■ **Your instructions**:
If a line in the data below holds the word "improve", copy it.
%%
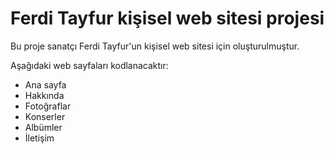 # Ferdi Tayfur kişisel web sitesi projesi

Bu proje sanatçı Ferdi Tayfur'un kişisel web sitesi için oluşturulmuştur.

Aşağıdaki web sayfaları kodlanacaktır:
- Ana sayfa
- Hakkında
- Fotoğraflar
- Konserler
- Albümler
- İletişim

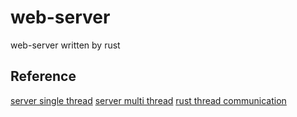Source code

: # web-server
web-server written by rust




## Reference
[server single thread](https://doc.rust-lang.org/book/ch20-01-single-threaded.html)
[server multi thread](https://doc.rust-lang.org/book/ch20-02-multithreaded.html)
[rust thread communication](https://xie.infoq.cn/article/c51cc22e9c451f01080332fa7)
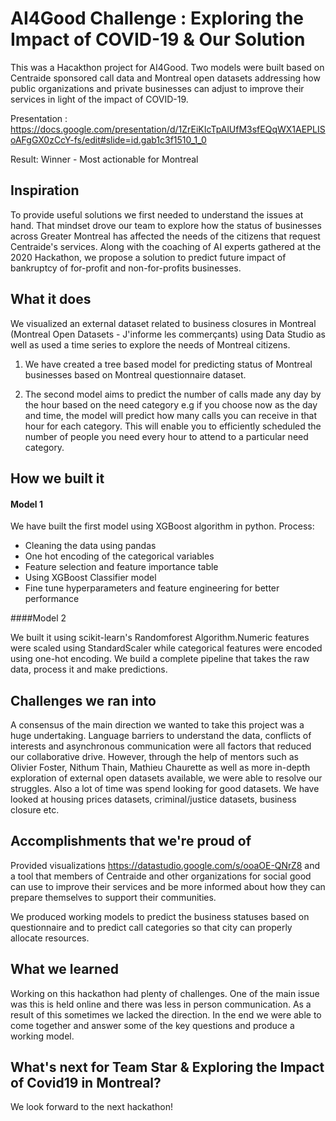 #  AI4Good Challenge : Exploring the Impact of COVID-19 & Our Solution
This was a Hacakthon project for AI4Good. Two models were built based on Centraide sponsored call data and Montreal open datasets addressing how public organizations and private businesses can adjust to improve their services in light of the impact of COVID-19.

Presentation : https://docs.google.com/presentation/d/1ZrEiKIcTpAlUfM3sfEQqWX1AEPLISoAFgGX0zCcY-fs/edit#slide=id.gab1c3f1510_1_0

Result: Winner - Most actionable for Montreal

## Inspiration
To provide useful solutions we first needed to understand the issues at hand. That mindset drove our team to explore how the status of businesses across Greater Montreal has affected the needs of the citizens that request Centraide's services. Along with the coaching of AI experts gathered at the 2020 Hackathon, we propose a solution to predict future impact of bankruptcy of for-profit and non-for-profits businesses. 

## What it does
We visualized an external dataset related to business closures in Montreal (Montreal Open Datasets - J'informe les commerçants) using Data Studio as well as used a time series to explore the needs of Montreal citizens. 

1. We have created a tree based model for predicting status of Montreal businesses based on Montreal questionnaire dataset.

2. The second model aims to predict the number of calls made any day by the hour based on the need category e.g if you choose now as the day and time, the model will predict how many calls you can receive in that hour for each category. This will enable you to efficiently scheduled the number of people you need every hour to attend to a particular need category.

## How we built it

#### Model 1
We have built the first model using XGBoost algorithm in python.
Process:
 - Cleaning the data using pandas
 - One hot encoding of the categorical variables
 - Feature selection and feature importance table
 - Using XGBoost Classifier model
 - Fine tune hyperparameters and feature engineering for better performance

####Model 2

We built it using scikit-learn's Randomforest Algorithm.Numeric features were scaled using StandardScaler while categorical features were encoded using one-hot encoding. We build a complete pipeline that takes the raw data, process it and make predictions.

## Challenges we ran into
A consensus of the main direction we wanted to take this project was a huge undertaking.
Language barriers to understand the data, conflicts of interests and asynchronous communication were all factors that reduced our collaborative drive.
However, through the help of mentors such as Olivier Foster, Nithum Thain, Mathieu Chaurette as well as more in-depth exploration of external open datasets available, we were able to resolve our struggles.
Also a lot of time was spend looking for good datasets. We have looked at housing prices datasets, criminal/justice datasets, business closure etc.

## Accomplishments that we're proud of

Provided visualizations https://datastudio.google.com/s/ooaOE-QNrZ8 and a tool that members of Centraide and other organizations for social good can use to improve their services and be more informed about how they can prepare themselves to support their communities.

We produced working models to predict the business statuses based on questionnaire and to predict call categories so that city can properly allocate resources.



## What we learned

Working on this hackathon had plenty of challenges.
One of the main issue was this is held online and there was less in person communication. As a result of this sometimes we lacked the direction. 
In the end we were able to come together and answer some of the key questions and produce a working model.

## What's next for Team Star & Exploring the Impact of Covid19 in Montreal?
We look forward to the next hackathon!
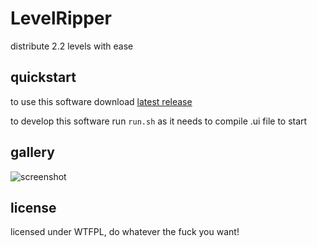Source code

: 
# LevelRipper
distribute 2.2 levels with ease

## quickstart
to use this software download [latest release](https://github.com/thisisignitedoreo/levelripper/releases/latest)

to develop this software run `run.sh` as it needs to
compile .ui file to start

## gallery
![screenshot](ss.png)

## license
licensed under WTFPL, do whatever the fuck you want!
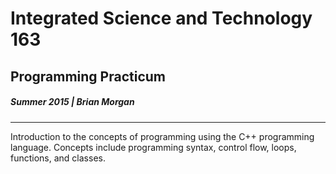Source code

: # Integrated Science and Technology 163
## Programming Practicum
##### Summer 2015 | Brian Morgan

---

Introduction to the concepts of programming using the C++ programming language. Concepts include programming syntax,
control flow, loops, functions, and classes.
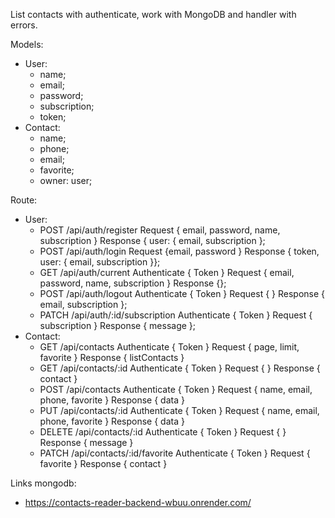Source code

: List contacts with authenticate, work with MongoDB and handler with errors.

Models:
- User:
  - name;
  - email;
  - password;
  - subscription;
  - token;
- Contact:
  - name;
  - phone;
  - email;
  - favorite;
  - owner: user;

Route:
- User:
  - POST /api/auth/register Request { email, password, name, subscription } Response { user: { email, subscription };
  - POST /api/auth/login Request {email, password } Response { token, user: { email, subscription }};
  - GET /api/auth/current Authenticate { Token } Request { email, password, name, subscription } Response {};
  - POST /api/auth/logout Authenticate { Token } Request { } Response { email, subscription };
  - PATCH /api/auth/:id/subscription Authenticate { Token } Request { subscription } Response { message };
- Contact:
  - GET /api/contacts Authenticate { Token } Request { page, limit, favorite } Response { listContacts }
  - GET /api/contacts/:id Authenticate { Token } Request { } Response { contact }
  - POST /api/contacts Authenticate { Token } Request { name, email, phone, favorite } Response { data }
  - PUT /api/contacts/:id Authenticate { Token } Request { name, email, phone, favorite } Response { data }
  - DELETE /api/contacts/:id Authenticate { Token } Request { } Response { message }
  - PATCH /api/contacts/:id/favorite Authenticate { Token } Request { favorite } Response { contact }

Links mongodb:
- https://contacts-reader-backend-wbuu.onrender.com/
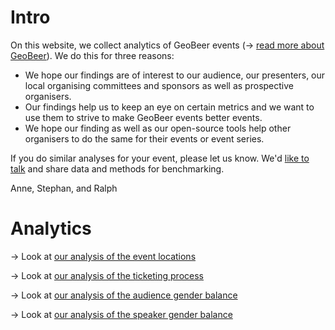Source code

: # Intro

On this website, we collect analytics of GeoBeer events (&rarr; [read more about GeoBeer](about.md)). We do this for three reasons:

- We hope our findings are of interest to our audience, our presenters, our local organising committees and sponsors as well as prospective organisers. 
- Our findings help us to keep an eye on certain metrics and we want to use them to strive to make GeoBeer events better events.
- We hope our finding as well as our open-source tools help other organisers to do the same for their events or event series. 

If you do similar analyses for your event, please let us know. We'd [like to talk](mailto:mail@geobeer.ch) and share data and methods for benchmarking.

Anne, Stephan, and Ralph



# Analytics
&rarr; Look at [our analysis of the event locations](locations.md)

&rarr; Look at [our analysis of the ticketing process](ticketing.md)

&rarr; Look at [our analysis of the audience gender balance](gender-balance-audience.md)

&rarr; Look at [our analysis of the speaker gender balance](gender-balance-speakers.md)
%%
%%
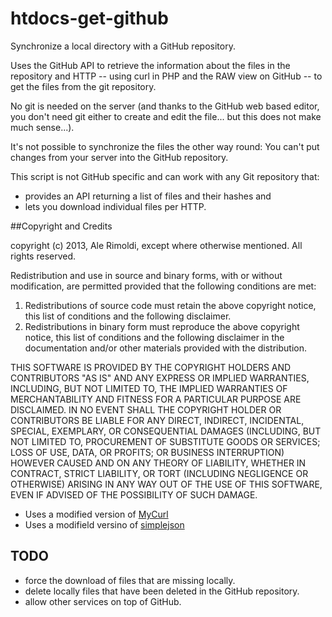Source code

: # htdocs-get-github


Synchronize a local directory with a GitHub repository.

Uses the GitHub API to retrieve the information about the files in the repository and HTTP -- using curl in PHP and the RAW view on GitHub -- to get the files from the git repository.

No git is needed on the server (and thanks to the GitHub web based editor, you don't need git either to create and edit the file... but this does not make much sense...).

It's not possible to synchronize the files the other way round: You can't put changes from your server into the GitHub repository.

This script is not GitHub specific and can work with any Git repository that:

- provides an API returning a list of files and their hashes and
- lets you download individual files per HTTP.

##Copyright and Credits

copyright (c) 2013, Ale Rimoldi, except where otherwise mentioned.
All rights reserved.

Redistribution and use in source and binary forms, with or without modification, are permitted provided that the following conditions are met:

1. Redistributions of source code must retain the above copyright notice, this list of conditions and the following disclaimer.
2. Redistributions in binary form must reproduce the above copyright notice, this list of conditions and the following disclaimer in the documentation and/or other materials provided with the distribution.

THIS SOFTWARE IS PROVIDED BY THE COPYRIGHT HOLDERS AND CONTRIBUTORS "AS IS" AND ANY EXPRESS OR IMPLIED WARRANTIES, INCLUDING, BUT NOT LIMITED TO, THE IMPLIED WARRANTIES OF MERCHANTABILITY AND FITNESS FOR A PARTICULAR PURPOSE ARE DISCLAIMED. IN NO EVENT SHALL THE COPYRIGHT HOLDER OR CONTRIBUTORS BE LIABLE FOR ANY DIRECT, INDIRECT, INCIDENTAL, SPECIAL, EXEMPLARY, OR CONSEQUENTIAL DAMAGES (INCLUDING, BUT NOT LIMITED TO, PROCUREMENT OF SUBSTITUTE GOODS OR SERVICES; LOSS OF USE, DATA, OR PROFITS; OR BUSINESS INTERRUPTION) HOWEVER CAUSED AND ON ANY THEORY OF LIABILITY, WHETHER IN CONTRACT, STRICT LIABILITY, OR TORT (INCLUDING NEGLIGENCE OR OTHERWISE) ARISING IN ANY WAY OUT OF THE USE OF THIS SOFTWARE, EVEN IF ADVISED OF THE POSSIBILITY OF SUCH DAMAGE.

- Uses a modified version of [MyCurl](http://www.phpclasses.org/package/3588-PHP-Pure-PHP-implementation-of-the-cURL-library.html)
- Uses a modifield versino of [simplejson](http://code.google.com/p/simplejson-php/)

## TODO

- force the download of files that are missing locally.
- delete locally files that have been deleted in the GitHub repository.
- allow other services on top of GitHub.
%%
%%
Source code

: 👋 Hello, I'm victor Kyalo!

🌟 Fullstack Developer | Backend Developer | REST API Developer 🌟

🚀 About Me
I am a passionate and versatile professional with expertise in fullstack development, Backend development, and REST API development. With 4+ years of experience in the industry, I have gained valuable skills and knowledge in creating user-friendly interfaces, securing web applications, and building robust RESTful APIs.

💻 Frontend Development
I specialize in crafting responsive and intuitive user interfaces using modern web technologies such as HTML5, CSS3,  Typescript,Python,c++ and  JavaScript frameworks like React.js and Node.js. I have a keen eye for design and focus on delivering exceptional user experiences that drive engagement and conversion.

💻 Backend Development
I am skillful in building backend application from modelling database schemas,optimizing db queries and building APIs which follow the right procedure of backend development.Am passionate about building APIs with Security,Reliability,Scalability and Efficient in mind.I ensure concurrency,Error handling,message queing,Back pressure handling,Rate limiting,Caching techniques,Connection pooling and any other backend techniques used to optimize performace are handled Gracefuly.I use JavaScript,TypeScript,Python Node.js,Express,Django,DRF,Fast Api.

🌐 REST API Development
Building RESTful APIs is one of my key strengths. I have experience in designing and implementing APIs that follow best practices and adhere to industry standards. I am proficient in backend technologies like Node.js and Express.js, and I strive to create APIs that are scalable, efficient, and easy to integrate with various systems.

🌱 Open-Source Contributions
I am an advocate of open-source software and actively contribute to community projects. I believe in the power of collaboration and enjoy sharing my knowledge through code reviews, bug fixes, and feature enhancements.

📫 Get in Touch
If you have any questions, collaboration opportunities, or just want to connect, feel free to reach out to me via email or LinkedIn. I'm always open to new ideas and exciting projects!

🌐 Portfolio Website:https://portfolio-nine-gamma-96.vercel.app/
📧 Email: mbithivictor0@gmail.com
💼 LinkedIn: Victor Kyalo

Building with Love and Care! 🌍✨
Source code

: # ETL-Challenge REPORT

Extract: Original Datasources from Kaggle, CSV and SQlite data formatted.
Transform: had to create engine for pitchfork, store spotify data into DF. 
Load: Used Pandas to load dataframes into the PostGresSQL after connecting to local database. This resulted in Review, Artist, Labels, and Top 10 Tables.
%%
■ **Task answer**:
This was a Hacakthon project for AI4Good. Two models were built based on Centraide sponsored call data and Montreal open datasets addressing how public organizations and private businesses can adjust to improve their services in light of the impact of COVID-19.
Provided visualizations https://datastudio.google.com/s/ooaOE-QNrZ8 and a tool that members of Centraide and other organizations for social good can use to improve their services and be more informed about how they can prepare themselves to support their communities.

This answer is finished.